For the first time in 2011, big data of 1.8ZB (1.8 trillion GB) capacity was born for the first time, equivalent to one American writing 3 tweets a minute, and continuously writing 26,976 million years. According to IDC's forecast, global big data capacity will surge 50 times over the next decade, while the number of servers managing data warehouses will increase by more than 10 times to meet demand.
Undoubtedly, big data is about to challenge enterprise storage architectures and data center infrastructures, which will also trigger a ripple effect among applications such as cloud computing, data warehousing, data mining and business intelligence.
We know that there are many problems in the construction of the application system in the Internet. For example, the customer base is uncertain, the system size is uncertain, the system investment is not fixed, the business application has a clear parallel segmentation feature, the construction of data warehouse system, the data warehouse The scale can be estimated, the data warehouse system investment and business analysis of the value and return, business intelligence applications are part of the overall application, Saas mode to build a data warehouse system.

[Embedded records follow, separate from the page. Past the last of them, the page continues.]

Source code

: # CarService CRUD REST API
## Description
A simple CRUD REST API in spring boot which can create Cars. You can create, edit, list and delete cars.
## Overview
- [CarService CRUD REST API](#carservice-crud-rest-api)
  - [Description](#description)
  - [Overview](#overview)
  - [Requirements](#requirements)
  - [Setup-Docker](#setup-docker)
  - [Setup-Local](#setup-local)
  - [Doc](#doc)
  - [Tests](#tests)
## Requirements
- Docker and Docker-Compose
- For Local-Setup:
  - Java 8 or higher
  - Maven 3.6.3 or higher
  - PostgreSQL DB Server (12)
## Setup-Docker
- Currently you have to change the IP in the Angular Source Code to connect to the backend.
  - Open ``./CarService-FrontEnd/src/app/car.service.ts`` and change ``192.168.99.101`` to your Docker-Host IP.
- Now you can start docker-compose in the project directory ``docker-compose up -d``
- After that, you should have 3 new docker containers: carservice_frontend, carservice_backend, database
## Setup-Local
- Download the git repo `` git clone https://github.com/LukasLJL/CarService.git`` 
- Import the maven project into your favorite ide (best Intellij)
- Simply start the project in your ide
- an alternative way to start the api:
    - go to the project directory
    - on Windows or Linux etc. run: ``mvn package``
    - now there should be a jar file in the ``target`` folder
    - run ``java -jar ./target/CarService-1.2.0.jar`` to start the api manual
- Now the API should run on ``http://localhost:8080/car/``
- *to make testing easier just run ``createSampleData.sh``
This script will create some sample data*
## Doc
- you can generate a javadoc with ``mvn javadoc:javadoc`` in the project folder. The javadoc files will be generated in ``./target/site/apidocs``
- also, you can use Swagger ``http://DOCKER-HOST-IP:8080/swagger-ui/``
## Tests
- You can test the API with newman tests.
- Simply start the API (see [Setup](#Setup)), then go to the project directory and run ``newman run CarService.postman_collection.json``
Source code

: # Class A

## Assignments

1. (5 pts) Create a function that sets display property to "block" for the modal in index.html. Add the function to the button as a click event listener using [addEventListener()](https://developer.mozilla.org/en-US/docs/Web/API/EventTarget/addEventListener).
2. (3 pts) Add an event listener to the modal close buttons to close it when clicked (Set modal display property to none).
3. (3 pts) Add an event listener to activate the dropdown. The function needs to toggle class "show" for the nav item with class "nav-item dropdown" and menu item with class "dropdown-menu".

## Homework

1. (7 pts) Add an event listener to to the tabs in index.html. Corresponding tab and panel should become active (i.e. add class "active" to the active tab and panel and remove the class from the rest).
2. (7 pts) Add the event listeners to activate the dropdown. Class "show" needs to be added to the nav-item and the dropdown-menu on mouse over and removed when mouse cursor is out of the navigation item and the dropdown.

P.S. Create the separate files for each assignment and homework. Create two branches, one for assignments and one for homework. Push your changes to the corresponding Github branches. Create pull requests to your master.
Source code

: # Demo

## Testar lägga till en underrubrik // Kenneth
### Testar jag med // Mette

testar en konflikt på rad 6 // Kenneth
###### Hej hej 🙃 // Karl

It is possible to build a next-generation data warehouse using cloud computing in big data technology. From the perspective of system requirements, the architecture of big data poses new challenges to the system, which can also be regarded as the "godsend opportunity" for cloud computing:
First, the higher integration: This means that a standard chassis to complete a specific task, Asus will soon introduce a high-density rack-mounted server RS720, 2U height can be used to support four dual computing nodes, to achieve stand-alone 8 Intel 5600 series processors and up to a total of 768G memory resources.
Second, the configuration is more reasonable and faster: storage, controller, I / O channel, memory, CPU, network balanced design, optimal design for data warehouse access, more than an order of magnitude more than traditional similar platforms, this classic The case is Teradata, a data warehousing leader, with an enterprise-class data warehouse with a dual Xeon six-core processor. The 5650 easily handles more complex, larger workloads, sustained workloads and batch loads, operational inquiries, Simple reporting and complex analysis, all functions run on the same platform. Compared to the previous generation, the dynamic enterprise data warehouse 5650 delivers up to 43% better performance with a reduced floor space and reduced energy consumption and space requirements.
Third, the overall lower energy consumption: the same computing tasks, the lowest energy consumption.
Fourth, the system is more stable and reliable: to eliminate all kinds of single point of failure, a unified component, device quality and standards.
Fifth, the management and maintenance costs are low: the data collection management of all conventional integration.
Six, plan and foreseeable system expansion, upgrade road map.